One thing that I haven't made up my mind about is keeping writing-in-progress type statistics. Some writerly blogs I have seen have a special column dedicated to number of words written for the month, or number of manuscripts sent out to publishers, or number of rejections for a year. I can understand *mentioning* those things in a self-woo-hoo kind of way (like, I hand-wrote 3 steno pad pages of a long-dormant story last night; woo hoo!), but I feel that I myself would get so bogged down in the minutiae of this kind of "bookkeeping" that I wouldn't manage to keep writing. Maybe that's just an aspect of my anal-retentive nature.

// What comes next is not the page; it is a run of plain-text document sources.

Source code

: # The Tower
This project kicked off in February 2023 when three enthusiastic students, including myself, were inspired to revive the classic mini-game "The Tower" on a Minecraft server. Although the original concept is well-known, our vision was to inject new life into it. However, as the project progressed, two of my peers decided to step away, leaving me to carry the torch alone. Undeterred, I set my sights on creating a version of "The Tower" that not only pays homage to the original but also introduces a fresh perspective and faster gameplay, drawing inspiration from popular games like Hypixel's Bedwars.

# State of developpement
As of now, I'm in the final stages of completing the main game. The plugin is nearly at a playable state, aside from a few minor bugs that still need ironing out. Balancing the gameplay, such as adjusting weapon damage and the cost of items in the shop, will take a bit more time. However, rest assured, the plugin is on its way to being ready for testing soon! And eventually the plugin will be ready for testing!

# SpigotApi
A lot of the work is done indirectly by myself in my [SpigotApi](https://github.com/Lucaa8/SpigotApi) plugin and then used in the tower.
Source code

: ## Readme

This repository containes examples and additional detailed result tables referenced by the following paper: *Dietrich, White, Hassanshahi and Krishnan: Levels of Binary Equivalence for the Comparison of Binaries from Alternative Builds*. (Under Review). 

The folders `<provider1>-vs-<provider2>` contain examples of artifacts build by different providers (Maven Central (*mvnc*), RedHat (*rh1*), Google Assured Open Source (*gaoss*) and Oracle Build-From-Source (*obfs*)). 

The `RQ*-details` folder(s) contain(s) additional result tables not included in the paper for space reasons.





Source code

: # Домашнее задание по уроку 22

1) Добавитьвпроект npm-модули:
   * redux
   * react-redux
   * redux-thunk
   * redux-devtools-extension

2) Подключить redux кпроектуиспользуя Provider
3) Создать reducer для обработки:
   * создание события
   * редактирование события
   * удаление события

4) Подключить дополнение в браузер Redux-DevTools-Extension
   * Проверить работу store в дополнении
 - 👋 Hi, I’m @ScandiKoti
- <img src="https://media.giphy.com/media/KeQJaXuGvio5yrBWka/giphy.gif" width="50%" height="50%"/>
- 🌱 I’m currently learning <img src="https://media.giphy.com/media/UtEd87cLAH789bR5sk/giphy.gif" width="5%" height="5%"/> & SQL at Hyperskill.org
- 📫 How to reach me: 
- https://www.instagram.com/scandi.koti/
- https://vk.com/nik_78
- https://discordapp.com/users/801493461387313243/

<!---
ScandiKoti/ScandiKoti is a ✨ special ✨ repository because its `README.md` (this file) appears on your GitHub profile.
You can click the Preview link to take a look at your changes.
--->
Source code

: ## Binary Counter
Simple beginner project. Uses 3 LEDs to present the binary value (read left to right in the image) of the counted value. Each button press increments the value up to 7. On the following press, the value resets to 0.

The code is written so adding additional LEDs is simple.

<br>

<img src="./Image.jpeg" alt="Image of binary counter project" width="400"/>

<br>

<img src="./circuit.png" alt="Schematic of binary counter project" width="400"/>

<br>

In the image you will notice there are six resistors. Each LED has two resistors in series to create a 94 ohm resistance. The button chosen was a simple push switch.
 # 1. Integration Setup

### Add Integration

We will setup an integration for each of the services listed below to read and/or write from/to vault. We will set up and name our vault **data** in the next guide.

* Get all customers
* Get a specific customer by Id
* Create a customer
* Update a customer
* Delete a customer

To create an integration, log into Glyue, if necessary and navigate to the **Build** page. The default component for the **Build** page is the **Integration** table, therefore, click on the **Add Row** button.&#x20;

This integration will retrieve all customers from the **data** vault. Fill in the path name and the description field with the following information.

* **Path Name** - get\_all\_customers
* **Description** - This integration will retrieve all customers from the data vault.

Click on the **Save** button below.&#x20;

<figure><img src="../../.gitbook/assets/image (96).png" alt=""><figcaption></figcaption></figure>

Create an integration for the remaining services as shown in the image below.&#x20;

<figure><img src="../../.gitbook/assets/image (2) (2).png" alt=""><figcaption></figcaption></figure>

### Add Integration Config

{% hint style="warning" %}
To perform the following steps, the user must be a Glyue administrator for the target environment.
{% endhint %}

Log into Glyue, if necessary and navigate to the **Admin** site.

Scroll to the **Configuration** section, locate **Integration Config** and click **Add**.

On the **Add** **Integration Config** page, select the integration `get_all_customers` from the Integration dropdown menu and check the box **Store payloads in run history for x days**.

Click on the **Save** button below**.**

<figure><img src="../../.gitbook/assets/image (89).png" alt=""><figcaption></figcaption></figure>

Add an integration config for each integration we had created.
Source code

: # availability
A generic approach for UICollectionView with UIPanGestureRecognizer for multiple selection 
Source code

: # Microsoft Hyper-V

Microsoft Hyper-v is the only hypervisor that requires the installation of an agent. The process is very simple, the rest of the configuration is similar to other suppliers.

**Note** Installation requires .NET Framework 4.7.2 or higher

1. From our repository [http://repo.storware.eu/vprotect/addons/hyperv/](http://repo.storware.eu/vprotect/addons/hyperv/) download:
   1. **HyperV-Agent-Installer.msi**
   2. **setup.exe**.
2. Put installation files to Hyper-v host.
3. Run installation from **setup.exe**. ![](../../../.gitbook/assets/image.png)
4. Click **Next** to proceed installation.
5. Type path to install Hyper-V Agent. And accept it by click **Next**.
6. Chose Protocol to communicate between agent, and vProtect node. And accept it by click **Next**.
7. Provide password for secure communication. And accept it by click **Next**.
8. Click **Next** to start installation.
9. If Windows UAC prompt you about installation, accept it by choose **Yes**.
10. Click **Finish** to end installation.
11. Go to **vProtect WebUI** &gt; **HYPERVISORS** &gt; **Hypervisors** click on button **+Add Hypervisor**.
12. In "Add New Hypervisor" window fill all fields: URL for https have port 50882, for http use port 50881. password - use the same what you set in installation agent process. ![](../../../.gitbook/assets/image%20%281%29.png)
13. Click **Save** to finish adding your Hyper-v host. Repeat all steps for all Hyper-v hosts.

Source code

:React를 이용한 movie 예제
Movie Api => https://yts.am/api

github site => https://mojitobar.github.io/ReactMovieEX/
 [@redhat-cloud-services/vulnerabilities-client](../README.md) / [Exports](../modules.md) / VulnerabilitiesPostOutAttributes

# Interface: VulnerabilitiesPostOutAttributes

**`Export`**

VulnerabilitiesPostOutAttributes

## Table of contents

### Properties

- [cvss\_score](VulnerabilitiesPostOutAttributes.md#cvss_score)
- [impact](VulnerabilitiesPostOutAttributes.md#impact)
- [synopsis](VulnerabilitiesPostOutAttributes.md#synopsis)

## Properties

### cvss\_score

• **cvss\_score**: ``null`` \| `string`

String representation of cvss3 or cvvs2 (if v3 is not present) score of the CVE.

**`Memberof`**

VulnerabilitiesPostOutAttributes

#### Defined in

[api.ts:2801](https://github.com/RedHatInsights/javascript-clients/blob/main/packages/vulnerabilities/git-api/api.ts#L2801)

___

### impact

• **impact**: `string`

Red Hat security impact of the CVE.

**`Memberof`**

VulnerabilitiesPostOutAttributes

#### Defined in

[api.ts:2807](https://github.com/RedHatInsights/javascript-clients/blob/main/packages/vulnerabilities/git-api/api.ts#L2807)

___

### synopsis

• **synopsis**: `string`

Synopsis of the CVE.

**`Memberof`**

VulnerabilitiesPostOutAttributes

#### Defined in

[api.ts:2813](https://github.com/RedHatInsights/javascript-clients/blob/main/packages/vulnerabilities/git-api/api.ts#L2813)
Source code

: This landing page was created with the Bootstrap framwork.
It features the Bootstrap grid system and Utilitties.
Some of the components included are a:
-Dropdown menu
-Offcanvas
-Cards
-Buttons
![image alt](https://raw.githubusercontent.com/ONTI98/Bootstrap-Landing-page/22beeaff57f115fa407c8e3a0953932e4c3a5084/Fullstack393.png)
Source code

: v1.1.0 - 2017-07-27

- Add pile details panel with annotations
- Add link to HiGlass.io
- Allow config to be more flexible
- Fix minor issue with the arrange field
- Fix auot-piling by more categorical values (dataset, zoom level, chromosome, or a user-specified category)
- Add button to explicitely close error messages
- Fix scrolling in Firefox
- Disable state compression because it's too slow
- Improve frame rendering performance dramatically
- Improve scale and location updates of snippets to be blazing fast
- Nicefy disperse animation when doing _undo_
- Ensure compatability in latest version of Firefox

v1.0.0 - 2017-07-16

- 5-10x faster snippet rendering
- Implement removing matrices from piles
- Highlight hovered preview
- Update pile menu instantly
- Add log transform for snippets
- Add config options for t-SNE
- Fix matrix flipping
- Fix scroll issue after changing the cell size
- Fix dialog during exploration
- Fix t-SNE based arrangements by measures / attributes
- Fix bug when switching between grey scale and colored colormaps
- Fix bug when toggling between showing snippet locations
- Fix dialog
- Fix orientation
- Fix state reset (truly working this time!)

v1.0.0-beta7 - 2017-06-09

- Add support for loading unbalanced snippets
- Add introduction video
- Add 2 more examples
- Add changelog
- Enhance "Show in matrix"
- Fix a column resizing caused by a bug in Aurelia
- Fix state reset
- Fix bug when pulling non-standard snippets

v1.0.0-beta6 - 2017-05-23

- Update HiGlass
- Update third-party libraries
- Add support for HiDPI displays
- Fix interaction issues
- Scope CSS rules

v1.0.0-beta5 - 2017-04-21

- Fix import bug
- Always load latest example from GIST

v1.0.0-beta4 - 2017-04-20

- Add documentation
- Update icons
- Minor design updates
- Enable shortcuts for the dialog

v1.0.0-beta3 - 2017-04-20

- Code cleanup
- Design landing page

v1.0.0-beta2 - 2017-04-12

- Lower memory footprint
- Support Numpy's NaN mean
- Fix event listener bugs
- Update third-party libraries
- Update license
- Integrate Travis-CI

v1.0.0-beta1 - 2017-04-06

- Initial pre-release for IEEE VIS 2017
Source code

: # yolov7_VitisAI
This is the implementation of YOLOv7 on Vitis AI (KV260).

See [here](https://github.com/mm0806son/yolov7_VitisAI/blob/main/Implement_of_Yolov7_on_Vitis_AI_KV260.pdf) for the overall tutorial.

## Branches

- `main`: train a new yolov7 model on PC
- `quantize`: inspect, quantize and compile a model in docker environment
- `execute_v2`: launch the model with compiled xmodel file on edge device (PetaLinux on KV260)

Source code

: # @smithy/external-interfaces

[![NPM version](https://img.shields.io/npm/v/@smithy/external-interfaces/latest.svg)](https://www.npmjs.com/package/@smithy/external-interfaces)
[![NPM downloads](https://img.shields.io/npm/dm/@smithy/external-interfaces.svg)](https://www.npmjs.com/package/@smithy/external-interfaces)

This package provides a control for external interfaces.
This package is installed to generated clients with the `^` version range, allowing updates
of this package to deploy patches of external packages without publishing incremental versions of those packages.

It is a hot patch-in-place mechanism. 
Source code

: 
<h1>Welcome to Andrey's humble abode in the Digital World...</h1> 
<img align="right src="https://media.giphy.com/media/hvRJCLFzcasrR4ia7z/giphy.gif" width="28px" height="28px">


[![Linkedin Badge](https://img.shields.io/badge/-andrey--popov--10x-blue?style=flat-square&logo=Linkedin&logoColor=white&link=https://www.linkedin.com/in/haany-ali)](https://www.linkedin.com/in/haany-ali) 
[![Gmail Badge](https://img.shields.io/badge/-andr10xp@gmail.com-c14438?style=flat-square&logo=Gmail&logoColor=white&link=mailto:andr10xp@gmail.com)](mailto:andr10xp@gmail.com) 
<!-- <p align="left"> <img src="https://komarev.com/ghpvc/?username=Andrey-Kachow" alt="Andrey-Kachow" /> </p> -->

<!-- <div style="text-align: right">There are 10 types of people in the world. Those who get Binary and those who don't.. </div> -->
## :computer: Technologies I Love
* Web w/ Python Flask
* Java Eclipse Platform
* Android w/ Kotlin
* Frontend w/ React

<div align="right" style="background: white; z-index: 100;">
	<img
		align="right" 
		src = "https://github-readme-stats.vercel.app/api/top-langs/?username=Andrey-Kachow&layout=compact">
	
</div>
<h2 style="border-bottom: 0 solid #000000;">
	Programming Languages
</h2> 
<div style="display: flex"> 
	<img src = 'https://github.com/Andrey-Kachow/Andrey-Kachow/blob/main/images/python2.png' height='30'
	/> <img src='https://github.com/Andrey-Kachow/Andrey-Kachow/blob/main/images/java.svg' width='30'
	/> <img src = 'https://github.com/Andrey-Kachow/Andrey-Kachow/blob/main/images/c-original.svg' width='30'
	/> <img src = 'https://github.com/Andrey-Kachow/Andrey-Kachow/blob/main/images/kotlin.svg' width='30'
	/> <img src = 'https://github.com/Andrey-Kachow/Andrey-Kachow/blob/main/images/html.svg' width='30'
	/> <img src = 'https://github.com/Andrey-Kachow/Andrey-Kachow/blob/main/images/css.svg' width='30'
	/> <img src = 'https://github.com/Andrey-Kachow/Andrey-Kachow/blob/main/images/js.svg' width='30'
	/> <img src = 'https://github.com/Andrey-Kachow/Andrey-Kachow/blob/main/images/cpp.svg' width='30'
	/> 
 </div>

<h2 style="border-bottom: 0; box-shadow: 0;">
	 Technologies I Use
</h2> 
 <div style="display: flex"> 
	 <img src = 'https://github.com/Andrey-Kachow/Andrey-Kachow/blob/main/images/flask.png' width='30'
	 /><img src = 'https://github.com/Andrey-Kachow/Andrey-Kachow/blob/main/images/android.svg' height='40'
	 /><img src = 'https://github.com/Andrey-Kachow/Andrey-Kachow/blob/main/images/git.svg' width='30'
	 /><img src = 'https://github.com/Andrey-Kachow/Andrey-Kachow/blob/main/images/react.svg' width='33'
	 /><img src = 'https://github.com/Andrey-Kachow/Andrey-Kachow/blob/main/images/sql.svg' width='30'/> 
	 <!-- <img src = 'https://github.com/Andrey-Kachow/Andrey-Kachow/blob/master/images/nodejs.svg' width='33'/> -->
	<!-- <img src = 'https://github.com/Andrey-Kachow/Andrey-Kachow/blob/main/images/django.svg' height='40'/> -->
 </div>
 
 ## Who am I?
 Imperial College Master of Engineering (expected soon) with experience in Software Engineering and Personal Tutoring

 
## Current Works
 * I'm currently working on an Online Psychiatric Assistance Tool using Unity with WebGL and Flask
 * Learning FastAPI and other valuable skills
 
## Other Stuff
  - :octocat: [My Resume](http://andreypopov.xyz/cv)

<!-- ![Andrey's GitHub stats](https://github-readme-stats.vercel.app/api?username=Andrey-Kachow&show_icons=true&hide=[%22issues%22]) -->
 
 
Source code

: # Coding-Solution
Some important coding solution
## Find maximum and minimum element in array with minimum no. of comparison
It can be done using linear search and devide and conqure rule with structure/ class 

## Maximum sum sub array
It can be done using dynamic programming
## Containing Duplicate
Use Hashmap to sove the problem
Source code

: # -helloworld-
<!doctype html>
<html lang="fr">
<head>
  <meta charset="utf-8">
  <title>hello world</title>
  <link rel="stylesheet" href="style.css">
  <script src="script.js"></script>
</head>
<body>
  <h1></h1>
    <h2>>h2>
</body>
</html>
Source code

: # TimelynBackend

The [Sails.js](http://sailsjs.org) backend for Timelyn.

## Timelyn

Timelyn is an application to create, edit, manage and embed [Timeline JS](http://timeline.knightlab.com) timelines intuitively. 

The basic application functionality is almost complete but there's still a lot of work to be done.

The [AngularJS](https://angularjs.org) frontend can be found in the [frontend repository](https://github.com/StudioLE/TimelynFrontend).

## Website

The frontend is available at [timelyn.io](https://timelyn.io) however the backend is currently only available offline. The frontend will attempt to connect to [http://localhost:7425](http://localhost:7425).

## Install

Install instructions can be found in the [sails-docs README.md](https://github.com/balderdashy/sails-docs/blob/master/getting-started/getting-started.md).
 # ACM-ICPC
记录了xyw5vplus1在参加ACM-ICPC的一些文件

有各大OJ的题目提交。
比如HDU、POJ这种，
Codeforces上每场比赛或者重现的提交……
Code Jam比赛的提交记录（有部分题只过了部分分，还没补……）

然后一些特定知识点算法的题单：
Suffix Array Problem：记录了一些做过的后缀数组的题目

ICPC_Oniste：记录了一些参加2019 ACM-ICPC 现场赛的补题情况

One of the blogs I follow irregularly is from a person I came to respect on the recently vacated writing list, and she is a member of a smaller group that self-selected from the larger critique community. Apparently, they use the numbers I mentioned above as part of an internal support system comprising congrats, reminders, and a shoulder to cry on. It kind of reminds me of a weight-loss program, where every member is trying to accomplish the same goal but is eager to encourage every other member in the process. Anyhow, I can see how putting your numbers out there in such a situation would be part of the way such a group would function, but working alone, I don't think it's for me.

To put it a bit crudely, to me it's like a potty-training parent: she and every other parent in the same boat is totally excited that Susie made a poopy in the potty, but no one else wants to hear it.

So forgive me if I don't post about my poopies on a regular basis, but occasionally I'll get off my high horse and offer myself a very small self-congratulations here.